The Court relies heavily on Turner v. Pennsylvania, supra. I do not agree that it presented this Court with “a totality of coercive circumstances” significantly less “aggravated” than the situation presented here. In Turner the Court reviewed the Pennsylvania Supreme Court‘s affirmance of petitioner‘s conviction by a jury. In the present case no claim is made that the codefendants’ confessions, with which Reck was confronted, were in fact not made and did not in fact implicate Reck in the murder of which he was convicted. In Turner, however, the petitioner “was falsely told that other suspects had ‘opened up’ on him.” 338 U. S., at 64. Such a falsification, in my judgment, presents a much stronger case for relief because at the outset Pennsylvania‘s officers resorted to trickery. Moreover, such a psychological artifice tends to prey upon the mind, leading its victim to either resort to countercharges or to assume that “further resistance [is] useless,” and abandonment of claimed innocence the only course to follow.
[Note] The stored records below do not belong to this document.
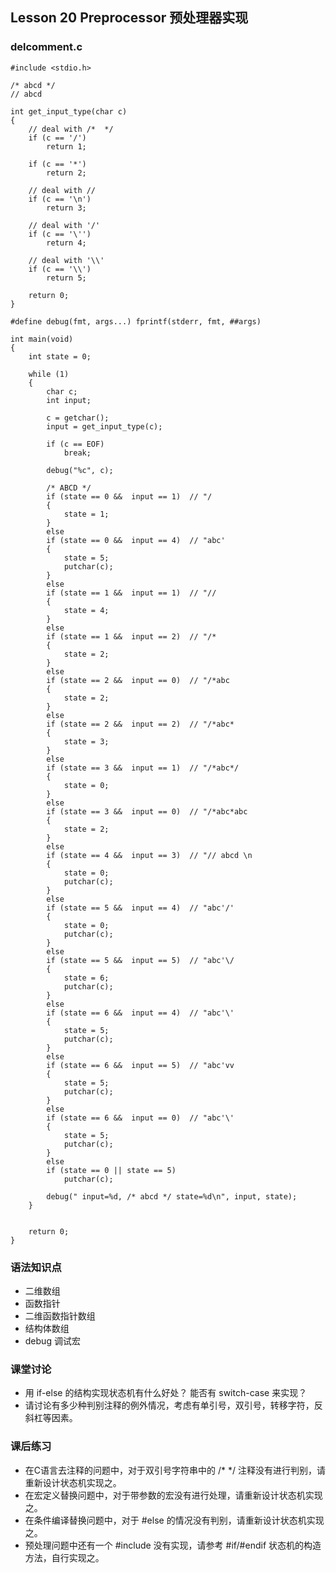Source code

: ## Lesson 20 Preprocessor 预处理器实现
### delcomment.c
	
	#include <stdio.h>
	
	/* abcd */
	// abcd
	
	int get_input_type(char c)
	{
		// deal with /*  */
		if (c == '/')
			return 1;
	
		if (c == '*')
			return 2;
	
		// deal with //
		if (c == '\n')
			return 3;
	
		// deal with '/'
		if (c == '\'')
			return 4;
	
		// deal with '\\'
		if (c == '\\')
			return 5;
	
		return 0;
	}
	
	#define debug(fmt, args...)	fprintf(stderr, fmt, ##args)
	
	int main(void)
	{
		int state = 0;
		
		while (1)
		{
			char c;
			int input;
	
			c = getchar();
			input = get_input_type(c);
	
			if (c == EOF)
				break;
	
			debug("%c", c);
	
			/* ABCD */
			if (state == 0 &&  input == 1)	// "/
			{
				state = 1;
			}
			else	
			if (state == 0 &&  input == 4)	// "abc'
			{
				state = 5;
				putchar(c);
			}
			else	
			if (state == 1 &&  input == 1)	// "//
			{
				state = 4;
			}
			else	
			if (state == 1 &&  input == 2)	// "/*
			{
				state = 2;
			}
			else	
			if (state == 2 &&  input == 0)	// "/*abc
			{
				state = 2;
			}
			else	
			if (state == 2 &&  input == 2)	// "/*abc*
			{
				state = 3;
			}
			else	
			if (state == 3 &&  input == 1)	// "/*abc*/
			{
				state = 0;
			}
			else	
			if (state == 3 &&  input == 0)	// "/*abc*abc
			{
				state = 2;
			}
			else	
			if (state == 4 &&  input == 3)	// "// abcd \n
			{
				state = 0;
				putchar(c);
			}
			else
			if (state == 5 &&  input == 4)	// "abc'/'
			{
				state = 0;
				putchar(c);
			}
			else
			if (state == 5 &&  input == 5)	// "abc'\/
			{
				state = 6;
				putchar(c);
			}
			else
			if (state == 6 &&  input == 4)	// "abc'\'
			{
				state = 5;
				putchar(c);
			}
			else
			if (state == 6 &&  input == 5)	// "abc'vv
			{
				state = 5;
				putchar(c);
			}
			else
			if (state == 6 &&  input == 0)	// "abc'\'
			{
				state = 5;
				putchar(c);
			}
			else	
			if (state == 0 || state == 5)
				putchar(c);
	
			debug(" input=%d, /* abcd */ state=%d\n", input, state);
		}
	
	
		return 0;
	}

### 语法知识点
* 二维数组
* 函数指针
* 二维函数指针数组
* 结构体数组
* debug 调试宏
	
### 课堂讨论
* 用 if-else 的结构实现状态机有什么好处？ 能否有 switch-case 来实现？
* 请讨论有多少种判别注释的例外情况，考虑有单引号，双引号，转移字符，反斜杠等因素。
	
### 课后练习
* 在C语言去注释的问题中，对于双引号字符串中的 /*  */ 注释没有进行判别，请重新设计状态机实现之。
* 在宏定义替换问题中，对于带参数的宏没有进行处理，请重新设计状态机实现之。
* 在条件编译替换问题中，对于 #else 的情况没有判别，请重新设计状态机实现之。
* 预处理问题中还有一个 #include 没有实现，请参考 #if/#endif 状态机的构造方法，自行实现之。



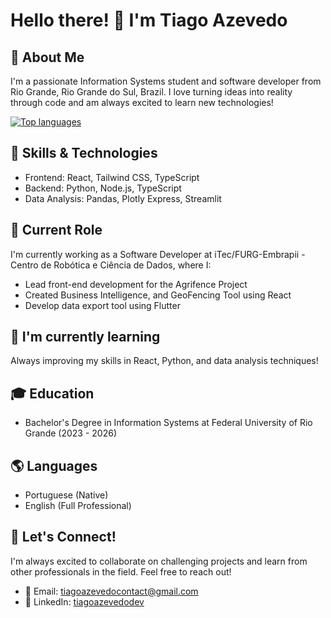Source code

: # Hello there! 👋 I'm Tiago Azevedo

## 🚀 About Me
I'm a passionate Information Systems student and software developer from Rio Grande, Rio Grande do Sul, Brazil. I love turning ideas into reality through code and am always excited to learn new technologies!

<div align="left">
  
[![Top languages](https://github-readme-stats.vercel.app/api/top-langs/?username=tiagoazevedodev&theme=blue-white)](https://github.com/anuraghazra/github-readme-stats)
  
 </div>

## 🔧 Skills & Technologies
- Frontend: React, Tailwind CSS, TypeScript
- Backend: Python, Node.js, TypeScript
- Data Analysis: Pandas, Plotly Express, Streamlit

## 💼 Current Role
I'm currently working as a Software Developer at iTec/FURG-Embrapii - Centro de Robótica e Ciência de Dados, where I:
- Lead front-end development for the Agrifence Project
- Created Business Intelligence, and GeoFencing Tool using React
- Develop data export tool using Flutter

## 🌱 I'm currently learning
Always improving my skills in React, Python, and data analysis techniques!

## 🎓 Education
- Bachelor's Degree in Information Systems at Federal University of Rio Grande (2023 - 2026)

## 🌎 Languages
- Portuguese (Native)
- English (Full Professional)

## 🤝 Let's Connect!
I'm always excited to collaborate on challenging projects and learn from other professionals in the field. Feel free to reach out!

- 📧 Email: tiagoazevedocontact@gmail.com
- 💼 LinkedIn: [tiagoazevedodev](https://www.linkedin.com/in/tiagoazevedodev)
Similarly, in Fikes v. Alabama, 352 U. S. 191, 196-197 (1957), also relied on by the Court, the confession was wrung from an “uneducated Negro, certainly of low mentality, if not mentally ill.” Fikes “was a weaker and more susceptible subject than the record in that case reveals Turner to have been.” Unlike Reck, Fikes was removed from the local jail to a state prison far from his home and the Court recognized that petitioner‘s location was a fact
Of course, I agree with the Court that confession cases are not to be resolved by color-matching. Comparisons are perhaps upon occasion unavoidable, and may even be proper, as in a case “on all fours” whose facts approach identity with those of the one claimed apposite. I do not find that to be the situation here, however. In my view, the Court today moves onto new ground, and does not merely retread the steps it took in Turner. In my judgment, neither the elusive, measureless standard of psychological coercion heretofore developed in this Court by accretion on almost an ad hoc, case-by-case basis, nor the disposition made in Turner requires us to disagree with more than a score of impartial judges who have previously considered these same facts. Perhaps, as these cases indicate, reasonable minds may differ in the gauging of the cumulative psychological factors upon which the Court bases its reversal, but in what case, I ask, has a court dealing with the same extrinsic facts, a quarter of a century after conviction, overturned so many decisions by so many judges, both state and federal, entirely upon psychological grounds? When have the conclusions of so many legal minds been found to be so unreasonable by so few?
Certainly, I walk across this shadowy field no more sure-footedly than do my Brothers, but after reading the whole record and the opinions of all of the courts that have heard the case I am unpersuaded that the combined psychological effect of the circumstances somehow, in some way made Reck speak. The fact is, as the Court of Appeals said, when confronted with and accused by all three of his confederates, Reck knew the “dance was over and the time had come to pay the fiddler,” quoting from Mr. Justice Jackson‘s opinion for the Court in Stein v. New York, 346 U. S. 156, 186 (1953).